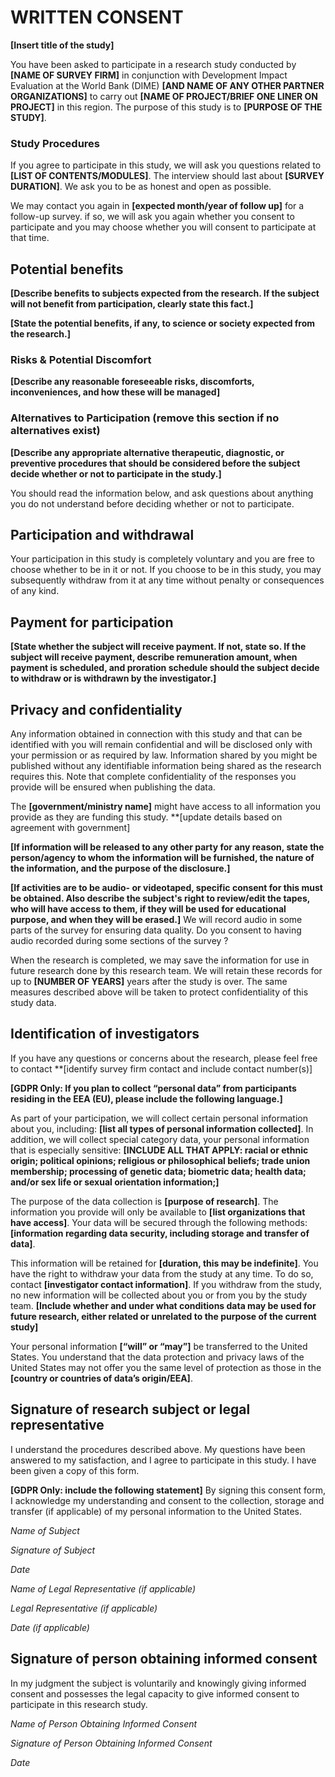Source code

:# WRITTEN CONSENT

**[Insert title of the study]**

You have been asked to participate in a research study conducted by **[NAME OF SURVEY FIRM]** in conjunction with Development Impact Evaluation at the World Bank (DIME)
**[AND NAME OF ANY OTHER PARTNER ORGANIZATIONS]** to carry out **[NAME OF PROJECT/BRIEF ONE LINER ON PROJECT]** in this region.
The purpose of this study is to **[PURPOSE OF THE STUDY]**.

### Study Procedures

If you agree to participate in this study, we will ask you questions related to **[LIST OF CONTENTS/MODULES]**.
The interview should last about **[SURVEY DURATION]**.
We ask you to be as honest and open as possible.

We may contact you again in **[expected month/year of follow up]** for a follow-up survey.
if so, we will ask you again whether you consent to participate and you may choose whether you will consent to participate at that time.

## Potential benefits

**[Describe benefits to subjects expected from the research.
If the subject will not benefit from participation, clearly state this fact.]**

**[State the potential benefits, if any, to science or society expected from the research.]**

### Risks & Potential Discomfort

**[Describe any reasonable foreseeable risks, discomforts, inconveniences, and how these will be managed]**


### Alternatives to Participation (remove this section if no alternatives exist)

**[Describe any appropriate alternative therapeutic, diagnostic, or preventive procedures that should be considered before the
subject decide whether or not to participate in the study.]**

You should read the information below, and ask questions about anything you do not understand before deciding whether or
not to participate.

## Participation and withdrawal

Your participation in this study is completely voluntary and you are free to choose whether to be in it or not.
If you choose to be in this study, you may subsequently withdraw from it at any time without penalty or consequences of any kind.


## Payment for participation

**[State whether the subject will receive payment. If not, state so.
If the subject will receive payment, describe remuneration amount, when payment is scheduled,
and proration schedule should the subject decide to withdraw or is withdrawn by the investigator.]**

## Privacy and confidentiality

Any information obtained in connection with this study and that can be identified with you will remain confidential and will
be disclosed only with your permission or as required by law.
Information shared by you might be published without any identifiable information being shared as the research requires this.
Note that complete confidentiality of the responses you provide will be ensured when publishing the data.

The **[government/ministry name]** might have access to all information you provide as they are funding this study. **[update details based on agreement with government]

**[If information will be released to any other party for any reason,
state the person/agency to whom the information will be furnished, the nature of the information,
and the purpose of the disclosure.]**

**[If activities are to be audio- or videotaped, specific consent for this must be obtained.
Also describe the subject's right to review/edit the tapes, who will have access to them,
if they will be used for educational purpose, and when they will be erased.]** We will record audio in some parts of the survey for ensuring data quality. Do you consent to having audio recorded during some sections of the survey ?

When the research is completed, we may save the information for use in future research done by this research team.
We will retain these records for up to **[NUMBER OF YEARS]** years after the study is over.
The same measures described above will be taken to protect confidentiality of this study data.


## Identification of investigators

If you have any questions or concerns about the research, please feel free to contact
**[identify survey firm contact and include contact number(s)]

**[GDPR Only: If you plan to collect “personal data” from participants residing in the EEA (EU),
please include the following language.]**

As part of your participation, we will collect certain personal information about you, including:
**[list all types of personal information collected]**.
In addition, we will collect special category data, your personal information that is especially sensitive:
**[INCLUDE ALL THAT APPLY: racial or ethnic origin;
political opinions;
religious or philosophical beliefs;
trade union membership;
processing of genetic data;
biometric data;
health data;
and/or sex life or sexual orientation information;]**

The purpose of the data collection is **[purpose of research]**.
The information you provide will only be available to **[list organizations that have access]**.
Your data will be secured through the following methods:
**[information regarding data security, including storage and transfer of data]**.

This information will be retained for **[duration, this may be indefinite]**.
You have the right to withdraw your data from the study at any time.
To do so, contact **[investigator contact information]**.
If you withdraw from the study, no new information will be collected about you or from you by the study team.
**[Include whether and under what conditions data may be used for future research,
either related or unrelated to the purpose of the current study]**

Your personal information **[“will” or “may”]** be transferred to the United States.
You understand that the data protection and privacy laws of the United States may not offer you the same level of protection as
those in the **[country or countries of data’s origin/EEA]**.


## Signature of research subject or legal representative

I understand the procedures described above.
My questions have been answered to my satisfaction, and I agree to participate in this study.
I have been given a copy of this form.

**[GDPR Only: include the following statement]**
By signing this consent form, I acknowledge my understanding and consent to the collection,
storage and transfer (if applicable) of my personal information to the United States.



*Name of Subject*


*Signature of Subject*


*Date*


*Name of Legal Representative (if applicable)*


*Legal Representative (if applicable)*


*Date (if applicable)*


## Signature of person obtaining informed consent

In my judgment the subject is voluntarily and knowingly giving informed consent and possesses the legal capacity to give
informed consent to participate in this research study.


*Name of Person Obtaining Informed Consent*


*Signature of Person Obtaining Informed Consent*


*Date*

........

YOUR INSTRUCTIONS:
Repeat exactly the lines from the first line of the records above through the line containing "The interview should", both included. Leave out the pictures.

EXPECTED OUTPUT:
Source code

:# WRITTEN CONSENT

**[Insert title of the study]**

You have been asked to participate in a research study conducted by **[NAME OF SURVEY FIRM]** in conjunction with Development Impact Evaluation at the World Bank (DIME)
**[AND NAME OF ANY OTHER PARTNER ORGANIZATIONS]** to carry out **[NAME OF PROJECT/BRIEF ONE LINER ON PROJECT]** in this region.
The purpose of this study is to **[PURPOSE OF THE STUDY]**.

### Study Procedures

If you agree to participate in this study, we will ask you questions related to **[LIST OF CONTENTS/MODULES]**.
The interview should last about **[SURVEY DURATION]**.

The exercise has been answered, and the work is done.